• _TASK DIRECTIONS_
Filter the entries for lines with the word "const".

***** EXERCISE INPUT

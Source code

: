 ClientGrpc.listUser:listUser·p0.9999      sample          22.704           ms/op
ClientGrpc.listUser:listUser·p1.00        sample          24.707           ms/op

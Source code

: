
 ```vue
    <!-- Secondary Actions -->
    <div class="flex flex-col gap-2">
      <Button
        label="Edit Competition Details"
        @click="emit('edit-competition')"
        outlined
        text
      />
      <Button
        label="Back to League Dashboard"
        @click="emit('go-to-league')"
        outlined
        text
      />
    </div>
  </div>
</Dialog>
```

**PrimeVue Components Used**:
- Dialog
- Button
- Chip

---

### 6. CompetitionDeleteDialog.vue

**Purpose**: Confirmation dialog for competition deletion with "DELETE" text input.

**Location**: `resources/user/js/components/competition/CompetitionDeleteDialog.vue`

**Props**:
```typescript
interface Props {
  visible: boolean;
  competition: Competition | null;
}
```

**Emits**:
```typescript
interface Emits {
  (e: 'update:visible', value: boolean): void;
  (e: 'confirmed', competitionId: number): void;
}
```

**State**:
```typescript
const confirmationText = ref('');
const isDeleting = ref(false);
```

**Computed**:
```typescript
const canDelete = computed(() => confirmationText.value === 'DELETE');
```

**********

• _RESPONSE AREA_
const confirmationText = ref('');
const isDeleting = ref(false);
const canDelete = computed(() => confirmationText.value === 'DELETE');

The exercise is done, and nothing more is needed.